§ **Exercise aim**
Below are records that hold pictures; write out only the lines from their start through the line with "## Total joint replacement", exactly, and drop the pictures.

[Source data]
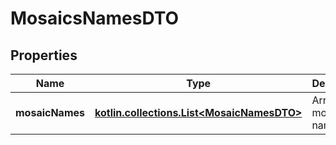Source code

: 
# MosaicsNamesDTO

## Properties
Name | Type | Description | Notes
------------ | ------------- | ------------- | -------------
**mosaicNames** | [**kotlin.collections.List&lt;MosaicNamesDTO&gt;**](MosaicNamesDTO.md) | Array of mosaic names. | 



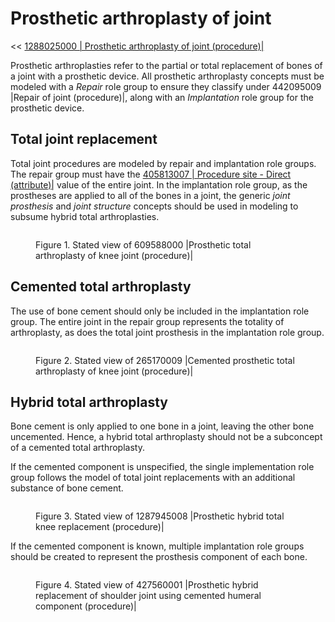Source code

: # Prosthetic arthroplasty of joint

<< [1288025000 | Prosthetic arthroplasty of joint (procedure)|](http://snomed.info/id/1288025000)

Prosthetic arthroplasties refer to the partial or total replacement of bones of a joint with a prosthetic device. All prosthetic arthroplasty concepts must be modeled with a _Repair_ role group to ensure they classify under 442095009 |Repair of joint (procedure)|, along with an _Implantation_ role group for the prosthetic device.

## Total joint replacement

Total joint procedures are modeled by repair and implantation role groups. The repair group must have the [405813007 | Procedure site - Direct (attribute)|](http://snomed.info/id/405813007) value of the entire joint. In the implantation role group, as the prostheses are applied to all of the bones in a joint, the generic _joint prosthesis_ and _joint structure_ concepts should be used in modeling to subsume hybrid total arthroplasties.

<figure><img src="../../../../../authoring/procedure/images/232391031.png" alt=""><figcaption><p>Figure 1. Stated view of 609588000 |Prosthetic total arthroplasty of knee joint (procedure)|</p></figcaption></figure>

## Cemented total arthroplasty

The use of bone cement should only be included in the implantation role group. The entire joint in the repair group represents the totality of arthroplasty, as does the total joint prosthesis in the implantation role group.

<figure><img src="../../../../../authoring/procedure/images/232391030.png" alt=""><figcaption><p>Figure 2. Stated view of 265170009 |Cemented prosthetic total arthroplasty of knee joint (procedure)|</p></figcaption></figure>

## Hybrid total arthroplasty

Bone cement is only applied to one bone in a joint, leaving the other bone uncemented. Hence, a hybrid total arthroplasty should not be a subconcept of a cemented total arthroplasty.

If the cemented component is unspecified, the single implementation role group follows the model of total joint replacements with an additional substance of bone cement.

<figure><img src="../../../../../authoring/procedure/images/232391029.png" alt=""><figcaption><p>Figure 3. Stated view of 1287945008 |Prosthetic hybrid total knee replacement (procedure)|</p></figcaption></figure>

If the cemented component is known, multiple implantation role groups should be created to represent the prosthesis component of each bone.

<figure><img src="../../../../../authoring/procedure/images/232391028.png" alt=""><figcaption><p>Figure 4. Stated view of 427560001 |Prosthetic hybrid replacement of shoulder joint using cemented humeral component (procedure)|</p></figcaption></figure>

§ **Output**
Source code

: 
# MosaicsNamesDTO

## Properties
Name | Type | Description | Notes
------------ | ------------- | ------------- | -------------
**mosaicNames** | [**kotlin.collections.List&lt;MosaicNamesDTO&gt;**](MosaicNamesDTO.md) | Array of mosaic names. | 



Source code

: # Prosthetic arthroplasty of joint

<< [1288025000 | Prosthetic arthroplasty of joint (procedure)|](http://snomed.info/id/1288025000)

Prosthetic arthroplasties refer to the partial or total replacement of bones of a joint with a prosthetic device. All prosthetic arthroplasty concepts must be modeled with a _Repair_ role group to ensure they classify under 442095009 |Repair of joint (procedure)|, along with an _Implantation_ role group for the prosthetic device.

## Total joint replacement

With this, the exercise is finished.